Les sessions des chambres doivent être courtes, mais rapprochées. Que les projets de loi soient préparés d’avance avec soin. On apprendra un jour à les resserrer comme en Angleterre. C’est un vice capital de notre législation que les articles innombrables de nos projets de loi : ils amènent de force des discussions interminables et des amendements sans fin. Quand les chambres ne seront plus contrariées, loin d’entraver, elles accroîtront la force et l’action du gouvernement.

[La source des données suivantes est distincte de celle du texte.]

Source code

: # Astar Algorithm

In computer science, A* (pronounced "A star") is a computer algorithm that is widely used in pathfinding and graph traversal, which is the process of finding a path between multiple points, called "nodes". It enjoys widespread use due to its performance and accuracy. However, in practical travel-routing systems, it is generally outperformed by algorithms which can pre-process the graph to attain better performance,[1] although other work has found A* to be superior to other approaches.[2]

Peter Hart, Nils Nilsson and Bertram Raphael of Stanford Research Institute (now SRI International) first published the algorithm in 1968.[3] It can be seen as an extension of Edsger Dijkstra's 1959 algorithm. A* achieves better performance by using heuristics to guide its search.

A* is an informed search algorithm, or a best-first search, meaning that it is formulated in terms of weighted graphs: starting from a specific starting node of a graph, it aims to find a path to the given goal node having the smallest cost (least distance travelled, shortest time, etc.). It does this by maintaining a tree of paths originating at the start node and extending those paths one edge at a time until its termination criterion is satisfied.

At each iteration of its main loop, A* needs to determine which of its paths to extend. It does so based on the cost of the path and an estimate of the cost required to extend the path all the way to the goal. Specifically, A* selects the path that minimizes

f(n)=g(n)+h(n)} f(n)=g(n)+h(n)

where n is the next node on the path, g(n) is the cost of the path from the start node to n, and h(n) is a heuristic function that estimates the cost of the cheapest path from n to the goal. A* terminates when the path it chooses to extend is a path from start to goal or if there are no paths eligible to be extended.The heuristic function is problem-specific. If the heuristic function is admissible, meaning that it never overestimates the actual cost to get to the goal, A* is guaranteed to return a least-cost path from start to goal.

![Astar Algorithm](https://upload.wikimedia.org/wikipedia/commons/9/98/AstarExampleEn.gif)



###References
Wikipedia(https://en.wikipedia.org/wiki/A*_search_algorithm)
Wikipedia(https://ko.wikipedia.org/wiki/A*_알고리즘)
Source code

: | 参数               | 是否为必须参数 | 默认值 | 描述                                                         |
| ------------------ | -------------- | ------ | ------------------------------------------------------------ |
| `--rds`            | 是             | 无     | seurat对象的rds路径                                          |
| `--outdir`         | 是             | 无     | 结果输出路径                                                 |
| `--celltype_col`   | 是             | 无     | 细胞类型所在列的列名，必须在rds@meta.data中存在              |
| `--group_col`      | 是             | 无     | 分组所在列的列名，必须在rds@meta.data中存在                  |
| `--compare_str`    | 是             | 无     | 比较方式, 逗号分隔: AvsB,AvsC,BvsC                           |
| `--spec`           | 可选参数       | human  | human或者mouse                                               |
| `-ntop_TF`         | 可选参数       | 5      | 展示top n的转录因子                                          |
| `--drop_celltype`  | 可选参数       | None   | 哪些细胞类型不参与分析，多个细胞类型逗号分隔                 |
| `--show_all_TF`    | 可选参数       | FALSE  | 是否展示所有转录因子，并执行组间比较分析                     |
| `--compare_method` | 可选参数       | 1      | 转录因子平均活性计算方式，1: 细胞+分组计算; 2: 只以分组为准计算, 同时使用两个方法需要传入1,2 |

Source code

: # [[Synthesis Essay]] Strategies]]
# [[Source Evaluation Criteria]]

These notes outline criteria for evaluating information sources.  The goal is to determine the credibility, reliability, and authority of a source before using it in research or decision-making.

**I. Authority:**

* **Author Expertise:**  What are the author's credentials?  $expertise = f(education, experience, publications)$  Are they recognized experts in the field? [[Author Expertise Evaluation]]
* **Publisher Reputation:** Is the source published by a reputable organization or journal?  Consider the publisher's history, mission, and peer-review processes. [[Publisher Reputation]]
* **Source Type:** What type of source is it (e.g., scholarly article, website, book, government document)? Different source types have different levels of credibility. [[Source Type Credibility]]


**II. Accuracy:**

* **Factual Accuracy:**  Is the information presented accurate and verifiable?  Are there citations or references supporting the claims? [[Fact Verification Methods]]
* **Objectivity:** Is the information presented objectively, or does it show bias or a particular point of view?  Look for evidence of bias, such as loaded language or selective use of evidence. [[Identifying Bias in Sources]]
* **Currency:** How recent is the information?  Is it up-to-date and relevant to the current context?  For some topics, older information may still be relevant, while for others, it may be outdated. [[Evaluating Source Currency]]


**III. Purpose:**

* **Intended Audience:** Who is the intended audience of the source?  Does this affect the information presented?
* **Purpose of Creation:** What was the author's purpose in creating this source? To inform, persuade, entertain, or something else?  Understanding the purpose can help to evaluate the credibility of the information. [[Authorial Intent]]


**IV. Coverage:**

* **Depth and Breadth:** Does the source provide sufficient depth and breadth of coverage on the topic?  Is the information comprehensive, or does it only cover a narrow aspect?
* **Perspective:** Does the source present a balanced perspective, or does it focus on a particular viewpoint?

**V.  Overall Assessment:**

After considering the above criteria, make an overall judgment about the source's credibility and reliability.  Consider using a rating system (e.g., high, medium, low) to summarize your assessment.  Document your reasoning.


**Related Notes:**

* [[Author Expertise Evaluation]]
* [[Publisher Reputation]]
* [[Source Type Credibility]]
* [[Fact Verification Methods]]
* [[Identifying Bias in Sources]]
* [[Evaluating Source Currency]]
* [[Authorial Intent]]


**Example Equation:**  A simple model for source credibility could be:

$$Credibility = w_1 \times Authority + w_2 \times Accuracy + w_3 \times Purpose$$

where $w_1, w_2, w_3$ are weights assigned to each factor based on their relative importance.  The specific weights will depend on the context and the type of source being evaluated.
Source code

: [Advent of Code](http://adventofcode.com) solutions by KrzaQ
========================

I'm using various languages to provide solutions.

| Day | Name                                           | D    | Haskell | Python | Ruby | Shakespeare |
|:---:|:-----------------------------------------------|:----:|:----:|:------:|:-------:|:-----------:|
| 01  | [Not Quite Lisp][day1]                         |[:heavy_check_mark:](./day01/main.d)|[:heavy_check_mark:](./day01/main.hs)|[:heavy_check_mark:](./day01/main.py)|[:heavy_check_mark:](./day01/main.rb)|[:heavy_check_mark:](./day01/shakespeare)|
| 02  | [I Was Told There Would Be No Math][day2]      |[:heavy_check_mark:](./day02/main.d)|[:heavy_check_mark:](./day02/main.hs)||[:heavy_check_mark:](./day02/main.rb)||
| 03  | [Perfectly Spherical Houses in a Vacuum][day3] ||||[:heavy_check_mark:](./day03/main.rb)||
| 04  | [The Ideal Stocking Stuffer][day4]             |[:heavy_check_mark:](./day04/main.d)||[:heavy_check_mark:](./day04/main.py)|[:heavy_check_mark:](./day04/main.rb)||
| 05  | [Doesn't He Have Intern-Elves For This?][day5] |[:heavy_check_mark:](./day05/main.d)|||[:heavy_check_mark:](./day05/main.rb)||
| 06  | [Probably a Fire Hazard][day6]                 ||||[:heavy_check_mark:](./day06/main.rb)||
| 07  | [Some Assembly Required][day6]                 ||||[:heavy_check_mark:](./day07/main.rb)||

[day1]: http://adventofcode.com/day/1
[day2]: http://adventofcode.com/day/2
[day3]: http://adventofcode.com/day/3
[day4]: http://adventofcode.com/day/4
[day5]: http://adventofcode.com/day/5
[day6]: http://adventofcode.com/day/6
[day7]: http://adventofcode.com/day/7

Je ne poursuivrai pas plus loin les développements de mon système. J’ai déjà signalé les principes les plus utiles dans les premiers chapitres de cet écrit. Il me resteroit encore beaucoup de choses à indiquer touchant l’éducation, les lettres et les arts ; mais il faut finir, et me borner aux grandes lignes politiques.

Je me résume en quelques mots.

La religion, base du nouvel édifice, la Charte et les honnêtes gens, les choses politiques de la révolution, et non les hommes politiques de la révolution : voilà tout mon système.

Le contraire de ce système est précisément ce que l’on a adopté. On a toujours voulu les hommes beaucoup plus que les choses. On a gouverné pour les intérêts, nullement pour les principes. On a cru que l’œuvre et le chef-d’œuvre de la restauration consistoit à conserver chacun à la place qu’il occupoit. Cette stérile et timide idée a tout perdu : car les principaux auteurs de nos troubles ayant des intérêts opposés aux intérêts de la monarchie légitime, ne pouvant d’ailleurs que détruire, et étant inhabiles à fonder, la restauration n’a point marché, et la France a été replongée dans l’abîme.

On se rassure vainement sur l’excellent esprit de la garde et de l’armée, sur la bonne composition de la gendarmerie : ce sont deux grandes choses sans doute, mais elles ne suffisent pas. Le système des intérêts révolutionnaires auroit bientôt détruit ce bel ouvrage. Partout où il s’insinue, il empoisonne, gâte et corrompt tout. Il détériore le bien, arrête les choses le plus heureusement commencées, persécute les hommes fidèles, les force à se retirer, décourage le zèle, favorise les malveillants ; et il triompheroit tôt ou tard de la monarchie légitime.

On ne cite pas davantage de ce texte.